[[ Given information, beginning ]]

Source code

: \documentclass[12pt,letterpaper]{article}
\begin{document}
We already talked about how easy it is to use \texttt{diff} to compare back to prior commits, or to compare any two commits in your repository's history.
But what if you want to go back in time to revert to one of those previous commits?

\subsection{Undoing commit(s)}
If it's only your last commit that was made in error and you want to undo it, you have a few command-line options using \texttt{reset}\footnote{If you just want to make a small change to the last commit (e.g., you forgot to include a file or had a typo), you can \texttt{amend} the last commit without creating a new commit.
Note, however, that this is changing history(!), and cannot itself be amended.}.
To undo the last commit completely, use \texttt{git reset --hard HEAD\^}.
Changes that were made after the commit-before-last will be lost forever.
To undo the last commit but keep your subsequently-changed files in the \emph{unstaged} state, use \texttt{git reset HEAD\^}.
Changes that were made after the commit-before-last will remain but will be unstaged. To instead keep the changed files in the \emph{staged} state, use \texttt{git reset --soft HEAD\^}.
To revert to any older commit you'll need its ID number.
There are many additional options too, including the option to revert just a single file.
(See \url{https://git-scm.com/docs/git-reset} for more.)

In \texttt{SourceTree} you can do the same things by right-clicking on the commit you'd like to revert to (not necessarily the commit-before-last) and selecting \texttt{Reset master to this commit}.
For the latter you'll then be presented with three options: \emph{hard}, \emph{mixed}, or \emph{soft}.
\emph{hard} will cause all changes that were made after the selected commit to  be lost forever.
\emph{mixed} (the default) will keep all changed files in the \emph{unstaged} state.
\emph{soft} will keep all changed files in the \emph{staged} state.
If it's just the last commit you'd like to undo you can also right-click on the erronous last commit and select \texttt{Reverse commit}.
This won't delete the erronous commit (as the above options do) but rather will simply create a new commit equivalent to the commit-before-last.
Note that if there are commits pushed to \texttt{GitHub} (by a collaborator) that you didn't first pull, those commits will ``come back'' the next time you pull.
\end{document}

[[ Given information, end ]]

Exactly as written, please output every entry.

Source code

: \documentclass[12pt,letterpaper]{article}
\begin{document}
We already talked about how easy it is to use \texttt{diff} to compare back to prior commits, or to compare any two commits in your repository's history.
But what if you want to go back in time to revert to one of those previous commits?

\subsection{Undoing commit(s)}
If it's only your last commit that was made in error and you want to undo it, you have a few command-line options using \texttt{reset}\footnote{If you just want to make a small change to the last commit (e.g., you forgot to include a file or had a typo), you can \texttt{amend} the last commit without creating a new commit.
Note, however, that this is changing history(!), and cannot itself be amended.}.
To undo the last commit completely, use \texttt{git reset --hard HEAD\^}.
Changes that were made after the commit-before-last will be lost forever.
To undo the last commit but keep your subsequently-changed files in the \emph{unstaged} state, use \texttt{git reset HEAD\^}.
Changes that were made after the commit-before-last will remain but will be unstaged. To instead keep the changed files in the \emph{staged} state, use \texttt{git reset --soft HEAD\^}.
To revert to any older commit you'll need its ID number.
There are many additional options too, including the option to revert just a single file.
(See \url{https://git-scm.com/docs/git-reset} for more.)

In \texttt{SourceTree} you can do the same things by right-clicking on the commit you'd like to revert to (not necessarily the commit-before-last) and selecting \texttt{Reset master to this commit}.
For the latter you'll then be presented with three options: \emph{hard}, \emph{mixed}, or \emph{soft}.
\emph{hard} will cause all changes that were made after the selected commit to  be lost forever.
\emph{mixed} (the default) will keep all changed files in the \emph{unstaged} state.
\emph{soft} will keep all changed files in the \emph{staged} state.
If it's just the last commit you'd like to undo you can also right-click on the erronous last commit and select \texttt{Reverse commit}.
This won't delete the erronous commit (as the above options do) but rather will simply create a new commit equivalent to the commit-before-last.
Note that if there are commits pushed to \texttt{GitHub} (by a collaborator) that you didn't first pull, those commits will ``come back'' the next time you pull.
\end{document}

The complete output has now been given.